Fifty Egyptian treasures from the tomb of Tutankhamun are to go on display at the Millennium Dome.
The British Museum hosted a Tutankhamun exhibition in 1972
It is the first time in 35 years that the artefacts, which were excavated from the boy king's tomb in the burial chamber, will be on display in London.
More than 130 treasures from the Valley of the Kings, which are all between 3,000 and 3,500 years old, will also make up the exhibition.
The treasures are expected to go on display at the Dome in 2007.
Among the artefacts included in the Tutankhamun and the Golden Age of the Pharaohs exhibition will be his gold crown and one of the gold and inlaid canopic coffinettes which contained Tutankhamun's mummified internal organs.
Artefacts from other royal graves, including the intact tomb of Tutankhamun's great-grandparents Yuya and Tuyu, will also go on display at the Dome, in Greenwich.

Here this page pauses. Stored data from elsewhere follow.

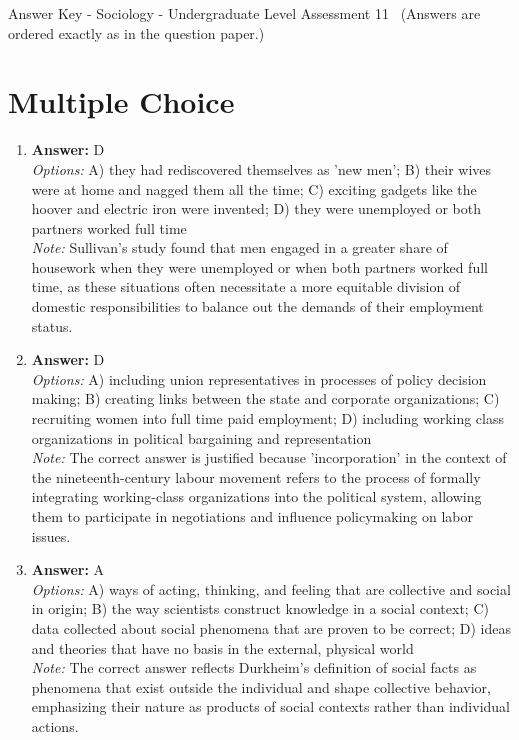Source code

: \documentclass[12pt]{article}
\begin{document}
\begin{center}
Answer Key - Sociology - Undergraduate Level Assessment 11 \
\small (Answers are ordered exactly as in the question paper.)
\end{center}

\section*{Multiple Choice}
\begin{enumerate}[label=\arabic*.]
\item \textbf{Answer:} D
\\ \textit{Options:} A) they had rediscovered themselves as 'new men'; B) their wives were at home and nagged them all the time; C) exciting gadgets like the hoover and electric iron were invented; D) they were unemployed or both partners worked full time
\\ \textit{Note:} Sullivan's study found that men engaged in a greater share of housework when they were unemployed or when both partners worked full time, as these situations often necessitate a more equitable division of domestic responsibilities to balance out the demands of their employment status.
\item \textbf{Answer:} D
\\ \textit{Options:} A) including union representatives in processes of policy decision making; B) creating links between the state and corporate organizations; C) recruiting women into full time paid employment; D) including working class organizations in political bargaining and representation
\\ \textit{Note:} The correct answer is justified because 'incorporation' in the context of the nineteenth-century labour movement refers to the process of formally integrating working-class organizations into the political system, allowing them to participate in negotiations and influence policymaking on labor issues.
\item \textbf{Answer:} A
\\ \textit{Options:} A) ways of acting, thinking, and feeling that are collective and social in origin; B) the way scientists construct knowledge in a social context; C) data collected about social phenomena that are proven to be correct; D) ideas and theories that have no basis in the external, physical world
\\ \textit{Note:} The correct answer reflects Durkheim's definition of social facts as phenomena that exist outside the individual and shape collective behavior, emphasizing their nature as products of social contexts rather than individual actions.

\end{enumerate}
\end{document}
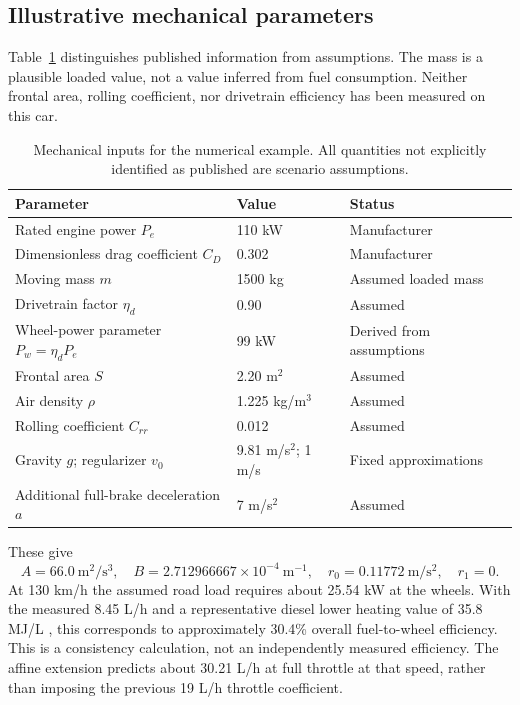 \documentclass[10pt,a4paper]{article}
\begin{document}
\subsection{Illustrative mechanical parameters}
Table~\ref{tab:assumptions} distinguishes published information from assumptions. The mass is a plausible loaded value, not a value inferred from fuel consumption. Neither frontal area, rolling coefficient, nor drivetrain efficiency has been measured on this car.
\begin{table}[htbp]
\centering
\caption{Mechanical inputs for the numerical example. All quantities not explicitly identified as published are scenario assumptions.}
\label{tab:assumptions}
\begin{tabular}{@{}lll@{}}
\toprule
Parameter & Value & Status\\
\midrule
Rated engine power $P_e$ & 110 kW & Manufacturer \cite{skoda}\\
Dimensionless drag coefficient $C_D$ & 0.302 & Manufacturer \cite{skoda}\\
Moving mass $m$ & 1500 kg & Assumed loaded mass\\
Drivetrain factor $\eta_d$ & 0.90 & Assumed\\
Wheel-power parameter $P_w=\eta_dP_e$ & 99 kW & Derived from assumptions\\
Frontal area $S$ & 2.20 m$^2$ & Assumed\\
Air density $\rho$ & 1.225 kg/m$^3$ & Assumed\\
Rolling coefficient $C_{rr}$ & 0.012 & Assumed\\
Gravity $g$; regularizer $v_0$ & 9.81 m/s$^2$; 1 m/s & Fixed approximations\\
Additional full-brake deceleration $a$ & 7 m/s$^2$ & Assumed\\
\bottomrule
\end{tabular}
\end{table}
These give
\begin{equation}
A=66.0\ \mathrm{m^2/s^3},\quad
B=2.712966667\times10^{-4}\ \mathrm{m^{-1}},\quad
r_0=0.11772\ \mathrm{m/s^2},\quad r_1=0.
\label{eq:mechnumbers}
\end{equation}
At 130 km/h the assumed road load requires about 25.54 kW at the wheels. With the measured 8.45 L/h and a representative diesel lower heating value of 35.8 MJ/L \cite{diesel}, this corresponds to approximately 30.4\% overall fuel-to-wheel efficiency. This is a consistency calculation, not an independently measured efficiency. The affine extension predicts about 30.21 L/h at full throttle at that speed, rather than imposing the previous 19 L/h throttle coefficient.
\end{document}
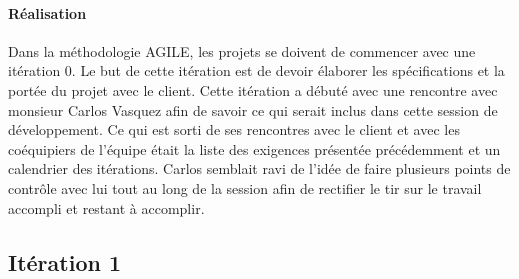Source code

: \documentclass[rapport.tex]{subfiles}
\begin{document}
\paragraph*{Réalisation}
Dans la méthodologie AGILE, les projets se doivent de commencer avec une itération 0. Le but de cette itération est de devoir élaborer les spécifications et la portée du projet avec le client. Cette itération a débuté avec une rencontre avec monsieur Carlos Vasquez afin de savoir ce qui serait inclus dans cette session de développement. Ce qui est sorti de ses rencontres avec le client et avec les coéquipiers de l’équipe était la liste des exigences présentée précédemment et un calendrier des itérations. Carlos semblait ravi de l’idée de faire plusieurs points de contrôle avec lui tout au long de la session afin de rectifier le tir sur le travail accompli et restant à accomplir.
\newpage
\subsection*{Itération 1}
\end{document}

Zahi Hawass, secretary general of Egypt's Supreme Council of Antiquities, said: "Since the discovery of his tomb in 1922, Tutankhamun has captured the hearts of people around the world.
"Buried with him were treasures beyond the imagination, giving us a glittering glimpse into the past."
The last time the artefacts were in London was in 1972 when the British Museum in London hosted a Tutankhamun exhibition.
The exhibition will tour America in June this year for 27 months before arriving in Britain.